In the last year the government has brought in new rights allowing the upward extension of a range of different property types, the demolition and rebuild as housing of a range of properties, and these latest far-reaching resi conversion rights due to come into force next week.
It was only after Tory MPs threatened to rebel against the government in a parliamentary debate on the issue last autumn, that the government changed tack by saying homes produced this way had to meet minimum space standards.
The select committee report said it was also very concerned by the location of many of the converted homes, including on business and industrial parks, and that councils should have a right to consider location when deciding on applications for prior approval under permitted development.
Clive Betts, chair of the committee, said he was sympathetic to the intention of building more homes that had prompted the recent PDR, but that the changes contradicted the government’s increased focus on plan-led development and local democratic involvement, and “fatally undermine the role of local authorities in shaping their communities”.
He said: “The government should pause any further extensions of permitted development rights for residential change of use and undertake a review of the role of such PDRs in the wider planning system, spelling out how this can be consistent with its proposed reforms as set out in last year’s Planning White Paper.
“It’s also crucial the PDR regime ensures local councils are be able to protect certain areas from permitted developments rights where they have legitimate concerns about the impact on town centres, high streets and commercial centres.”

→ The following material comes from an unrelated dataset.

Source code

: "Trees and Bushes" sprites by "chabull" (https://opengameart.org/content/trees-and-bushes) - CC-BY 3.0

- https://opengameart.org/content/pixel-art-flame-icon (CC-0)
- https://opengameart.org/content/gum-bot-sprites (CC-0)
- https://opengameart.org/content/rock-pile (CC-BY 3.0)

>> Also read: Minister tells developers they have moral duty to work with communities and new design codes
Councillor David Renard, housing spokesperson at the Local Government Association, said the new rights could have an “adverse impact on our high streets” and should be “removed”
He said: “Building the homes the country needs should be delivered through a locally-led planning system, and in the right places supported by the right infrastructure. Only this ensures a mix of high-quality, affordable housing that meets the needs of local communities, while also giving those communities the opportunity to shape and define the area they live in.”